Wird keine Karte abgelegt, darf eine nachgezogen werden. Es ist aber nicht
erlaubt, mehr als vier Karten auf der Hand zu haben. Hat ein Spieler keine
Karten mehr zur Verfügung, so erhält er wieder vier neue vom
Kartenstapel. Diese Regelung ist sehr wichtig für das Spielende, denn
ein Spieler, der immer Karten ablegt und nicht zwischendurch eine einzelne
Karte zieht, verbraucht eher alle seine Karten. Das Spiel endet nämlich
in der Runde, in der ein Spieler seine letzte Karte legt. Handkarten zählen
als Minuspunkte. Die Punkte aller eroberten Karten werden addiert, eventuelle
Minuspunkte müssen abgezogen werden. Gespielt wird auf 200 Punkte,
die meist nach drei oder vier Spielrunden erreicht werden. Die Spielmechanismen
hat man schnell begriffen, hinter die Feinheiten des Spiels kommt man allerdings
erste nach einigen Runden. Das Spiel besitzt Tiefgang und zieht seinen
besonderen Spielreiz besonders aus der Tatsache, daß die Spieler
nicht genau wissen, welche Möglichkeiten die anderen von ihren Karten
her noch haben.

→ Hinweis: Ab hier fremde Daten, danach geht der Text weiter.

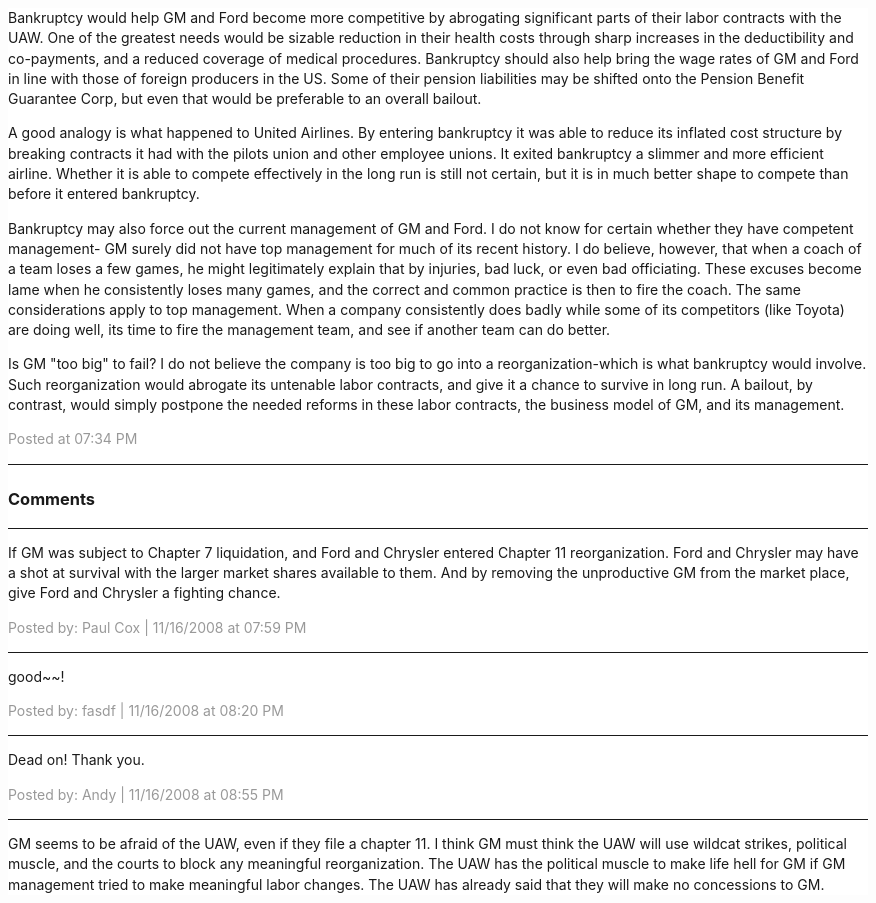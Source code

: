 Bankruptcy would help GM and Ford become more competitive by abrogating significant parts of their labor contracts with the UAW. One of the greatest needs would be sizable reduction in their health costs through sharp increases in the deductibility and co-payments, and a reduced coverage of medical procedures. Bankruptcy should also help bring the wage rates of GM and Ford in line with those of foreign producers in the US. Some of their pension liabilities may be shifted onto the Pension Benefit Guarantee Corp, but even that would be preferable to an overall bailout.

A good analogy is what happened to United Airlines. By entering bankruptcy it was able to reduce its inflated cost structure by breaking contracts it had with the pilots union and other employee unions. It exited bankruptcy a slimmer and more efficient airline. Whether it is able to compete effectively in the long run is still not certain, but it is in much better shape to compete than before it entered bankruptcy.

Bankruptcy may also force out the current management of GM and Ford. I do not know for certain whether they have competent management- GM surely did not have top management for much of its recent history. I do believe, however, that when a coach of a team loses a few games, he might legitimately explain that by injuries, bad luck, or even bad officiating. These excuses become lame when he consistently loses many games, and the correct and common practice is then to fire the coach. The same considerations apply to top management. When a company consistently does badly while some of its competitors (like Toyota) are doing well, its time to fire the management team, and see if another team can do better.

 Is GM "too big" to fail? I do not believe the company is too big to go into a reorganization-which is what bankruptcy would involve. Such reorganization would abrogate its untenable labor contracts, and give it a chance to survive in long run. A bailout, by contrast, would simply postpone the needed reforms in these labor contracts, the business model of GM, and its management.

<span style="color:#999">Posted at 07:34 PM</span>



---

### Comments

---

If GM was subject to Chapter 7 liquidation, and Ford and Chrysler entered Chapter 11 reorganization. Ford and Chrysler may have a shot at survival with the larger market shares available to them. And by removing the unproductive GM from the market place, give Ford and Chrysler a fighting chance.

<span style="color:#999">Posted by: Paul Cox | 11/16/2008 at 07:59 PM</span>

---

good~~!

<span style="color:#999">Posted by: fasdf | 11/16/2008 at 08:20 PM</span>

---

Dead on! Thank you.

<span style="color:#999">Posted by: Andy | 11/16/2008 at 08:55 PM</span>

---

GM seems to be afraid of the UAW, even if they file a chapter 11.  I think GM must think the UAW will use wildcat strikes, political muscle, and the courts to block any meaningful reorganization.  The UAW has the political muscle to make life hell for GM if GM management tried to make meaningful labor changes.  The UAW has already said that they will make no concessions to GM.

Dieser Glücksfaktor kann natürlich auch nachteilig
ausgelegt werden. Eine Fürstenkarte gleich zu Beginn, wenn nur niedrige
Karten von den Gegnern ausgelegt werden, ist sehr hinderlich. Trotzdem
bietet die Nutzung von nur vier Karten ein reizvolles Spiel mit dem Risiko
und gibt dem Spiel den letzten Pfiff.
Habe ich mich am Anfang sehr lobend über die bisherige redaktionelle
Arbeit des Verlags geäußert, kann ich das für die Umsetzung
von Tripjat leider nicht bestätigen. Das abstrakte Spiel ist in ein
chinesisches Umfeld gesetzt - war es im übrigen auch schon beim Prototypen
der Berliner Autoren - die Karten tragen chinesische (?) Schriftzeichen,
ein Bambusgitter teilt die Spielplansegmente ein - so weit, so gut - das
Material und die Preisvorstellung von VSK sind aber nicht mehr akzeptabel.

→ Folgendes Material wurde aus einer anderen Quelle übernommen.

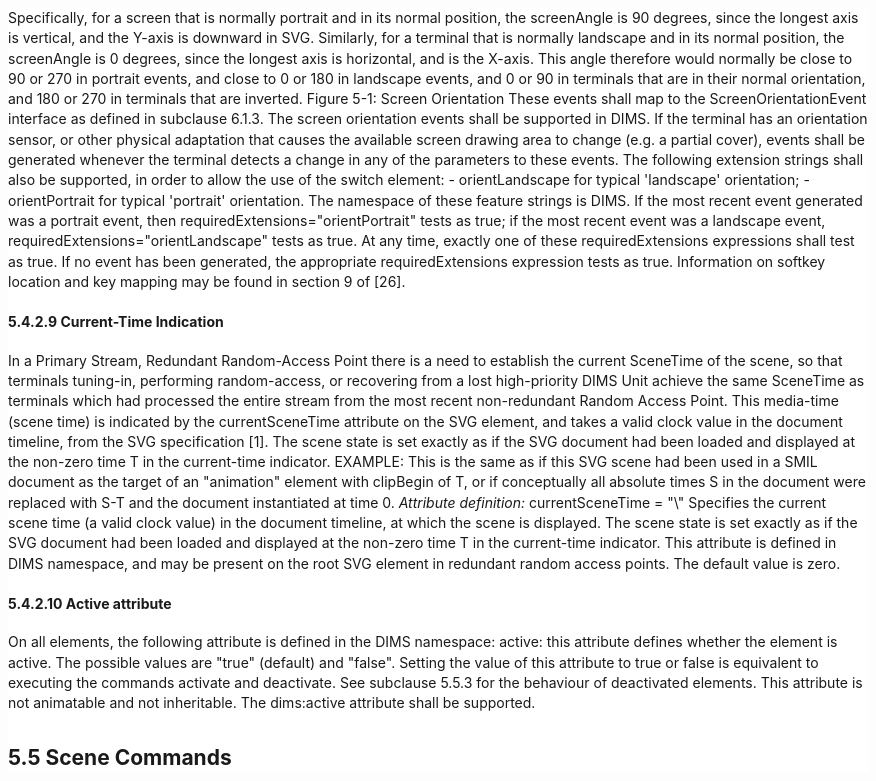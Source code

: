 Specifically, for a screen that is normally portrait and in its normal
position, the screenAngle is 90 degrees, since the longest axis is vertical,
and the Y-axis is downward in SVG. Similarly, for a terminal that is normally
landscape and in its normal position, the screenAngle is 0 degrees, since the
longest axis is horizontal, and is the X-axis. This angle therefore would
normally be close to 90 or 270 in portrait events, and close to 0 or 180 in
landscape events, and 0 or 90 in terminals that are in their normal
orientation, and 180 or 270 in terminals that are inverted.
Figure 5-1: Screen Orientation
These events shall map to the ScreenOrientationEvent interface as defined in
subclause 6.1.3.
The screen orientation events shall be supported in DIMS. If the terminal has
an orientation sensor, or other physical adaptation that causes the available
screen drawing area to change (e.g. a partial cover), events shall be
generated whenever the terminal detects a change in any of the parameters to
these events.
The following extension strings shall also be supported, in order to allow the
use of the switch element:
\- orientLandscape for typical \'landscape\' orientation;
\- orientPortrait for typical \'portrait\' orientation.
The namespace of these feature strings is DIMS.
If the most recent event generated was a portrait event, then
requiredExtensions=\"orientPortrait\" tests as true; if the most recent event
was a landscape event, requiredExtensions=\"orientLandscape\" tests as true.
At any time, exactly one of these requiredExtensions expressions shall test as
true. If no event has been generated, the appropriate requiredExtensions
expression tests as true.
Information on softkey location and key mapping may be found in section 9 of
[26].
#### 5.4.2.9 Current-Time Indication
In a Primary Stream, Redundant Random-Access Point there is a need to
establish the current SceneTime of the scene, so that terminals tuning-in,
performing random-access, or recovering from a lost high-priority DIMS Unit
achieve the same SceneTime as terminals which had processed the entire stream
from the most recent non-redundant Random Access Point. This media-time (scene
time) is indicated by the currentSceneTime attribute on the SVG element, and
takes a valid clock value in the document timeline, from the SVG specification
[1].
The scene state is set exactly as if the SVG document had been loaded and
displayed at the non-zero time T in the current-time indicator.
EXAMPLE: This is the same as if this SVG scene had been used in a SMIL
document as the target of an \"animation\" element with clipBegin of T, or if
conceptually all absolute times S in the document were replaced with S-T and
the document instantiated at time 0.
_Attribute definition:_
currentSceneTime = \"\\"
Specifies the current scene time (a valid clock value) in the document
timeline, at which the scene is displayed. The scene state is set exactly as
if the SVG document had been loaded and displayed at the non-zero time T in
the current-time indicator. This attribute is defined in DIMS namespace, and
may be present on the root SVG element in redundant random access points. The
default value is zero.
#### 5.4.2.10 Active attribute
On all elements, the following attribute is defined in the DIMS namespace:
active: this attribute defines whether the element is active. The possible
values are \"true\" (default) and \"false\".
Setting the value of this attribute to true or false is equivalent to
executing the commands activate and deactivate. See subclause 5.5.3 for the
behaviour of deactivated elements. This attribute is not animatable and not
inheritable.
The dims:active attribute shall be supported.
## 5.5 Scene Commands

Dünnste Pappe für Spielplan und Spielschachtel, dafür aber
ein horrender Ladenpreis von ca. 39 DM, das schreckt auch zukünftige
Kunden von VSK ab. In dieser Form werden nur die Insiderläden das
Spiel präsentieren können, jeder größere Händler
oder Vertrieb wird abwinken. Es ist schade um die wirklich gute Spielidee!

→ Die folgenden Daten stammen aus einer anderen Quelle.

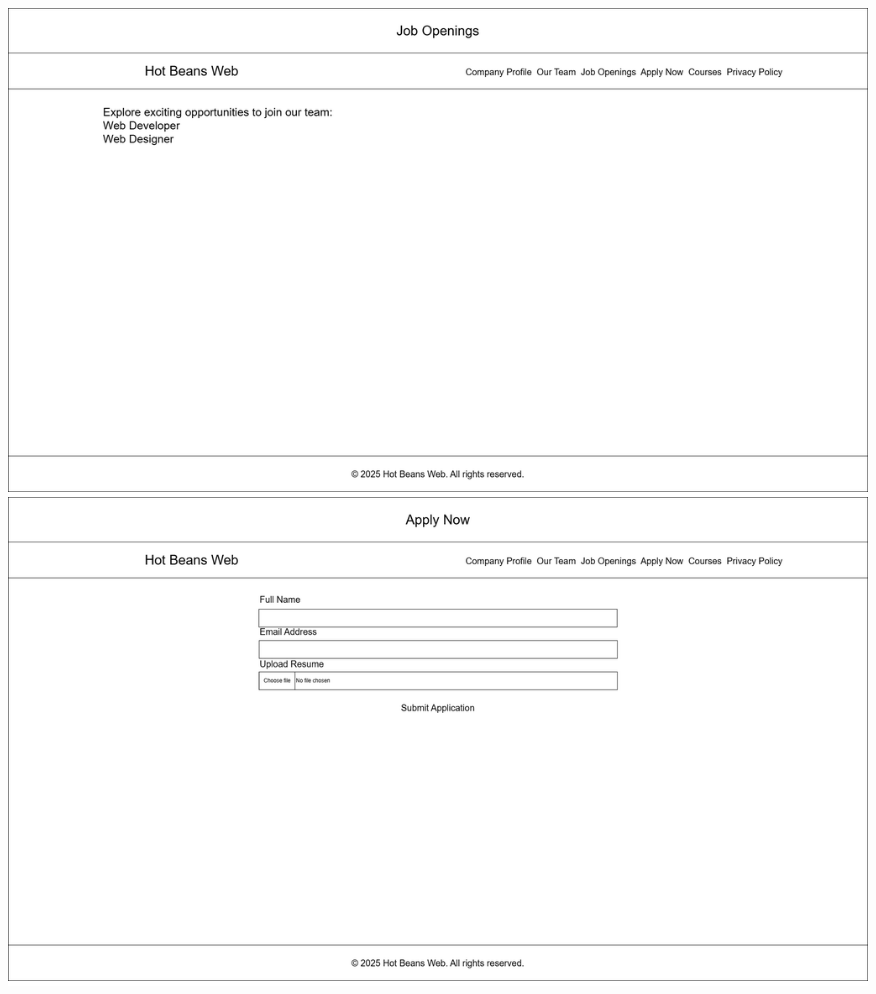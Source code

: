 ![Hot Beans Web](https://github.com/KaneKirwan/kanekirwan.github.io/blob/main/images/2%20(4).png)
![Hot Beans Web](https://github.com/KaneKirwan/kanekirwan.github.io/blob/main/images/2%20(5).png)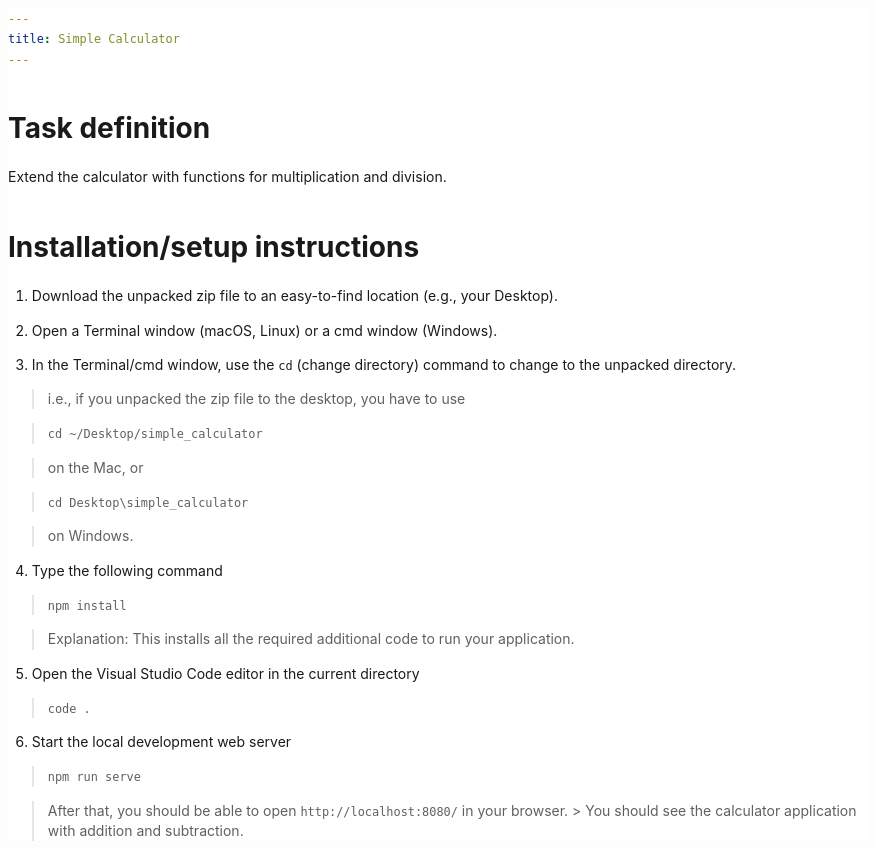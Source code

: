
 ```yaml
---
title: Simple Calculator
---
```



# Task definition

Extend the calculator with functions for multiplication and division.

# Installation/setup instructions

1. Download the unpacked zip file to an easy-to-find location (e.g., your Desktop).

2. Open a Terminal window (macOS, Linux) or a cmd window (Windows).

3. In the Terminal/cmd window, use the ```cd``` (change directory) command to change to the unpacked directory.

> i.e., if you unpacked the zip file to the desktop, you have to use


> ```
> cd ~/Desktop/simple_calculator
> ```

> on the Mac, or

> ```
> cd Desktop\simple_calculator
> ```

> on Windows.


4. Type the following command

> ```
> npm install
> ```

> Explanation: This installs all the required additional code to run your application.

5. Open the Visual Studio Code editor in the current directory

> ```
> code .
> ```

6. Start the local development web server

> ```
> npm run serve
> ```

> After that, you should be able to open ```http://localhost:8080/``` in your browser. > You should see the calculator application with addition and subtraction.
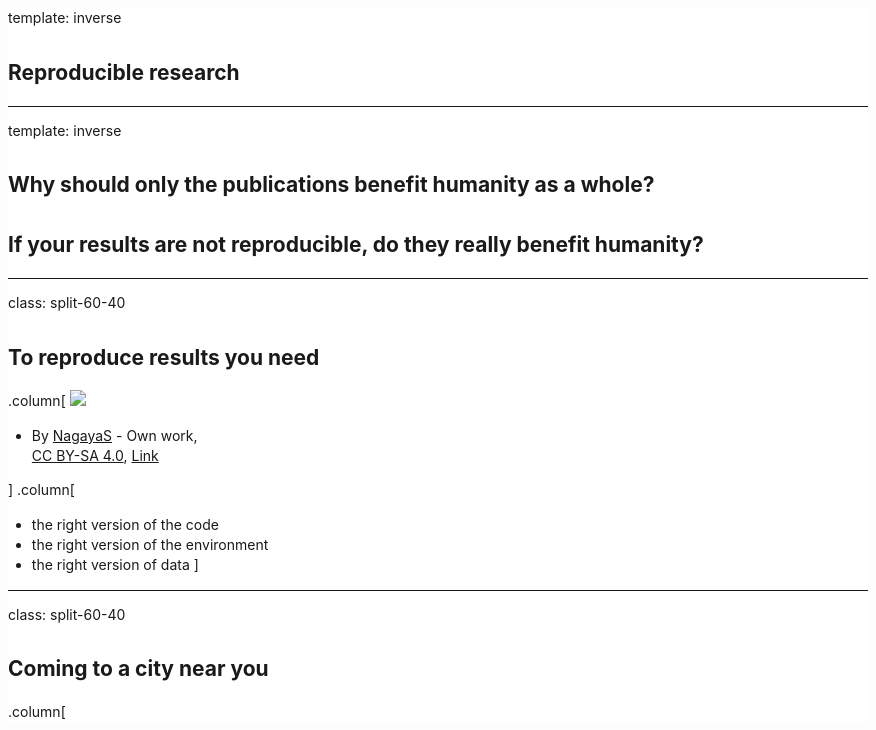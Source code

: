 
template: inverse

## Reproducible research

---

template: inverse

## Why should **only** the publications benefit humanity as a whole?

## If your results are not reproducible, do they really benefit humanity?

---

class: split-60-40

## To reproduce results you need

.column[
<img src="img/Laboratory_tripod.jpg" style="height: 380px">
- By <a href="//commons.wikimedia.org/w/index.php?title=User:NagayaS&amp;action=edit&amp;redlink=1" class="new" title="User:NagayaS (page does not exist)">NagayaS</a> - <span class="int-own-work" lang="en">Own work</span>, <br /><a href="http://creativecommons.org/licenses/by-sa/4.0" title="Creative Commons Attribution-Share Alike 4.0">CC BY-SA 4.0</a>, <a href="https://commons.wikimedia.org/w/index.php?curid=56343942">Link</a>


]
.column[
- the right version of the code
- the right version of the environment
- the right version of data
]

---

class: split-60-40

## Coming to a city near you

.column[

Jana Kusch, Stefan Roth und Uwe Freyschmidt hatten ihr Spiel übrigens
auf Stoff gedruckt! Für alle in Göttingen vorgestellten Prototypen
gab es einen lyrischen Vortext, Wortspielereien, die ihren Spaß am
Spiel gut zum Ausdruck bringen. Für Tripjat hatten sie sich folgendes
überlegt: Überlegen, legen, überlegen legen. Nehmen, wenn
überlegt gelegt. Zahlen, zählen, zusammen, zusammen zählen
Zahlen mehr. Einschließen schließt Gewinnen nicht aus. Auf
der Gewinnerseite ist das junge Autorenteam allemal. Das erste Spiel, wahnsinnig
schnell erschienen - vielleicht sogar zu schnell produziert, weil’s noch
ein Spiel zur Messe sein sollte -, dafür aber ein gutes Spiel, das
aufmerksam macht, Lust auf weitere Spiele von Jeukuro!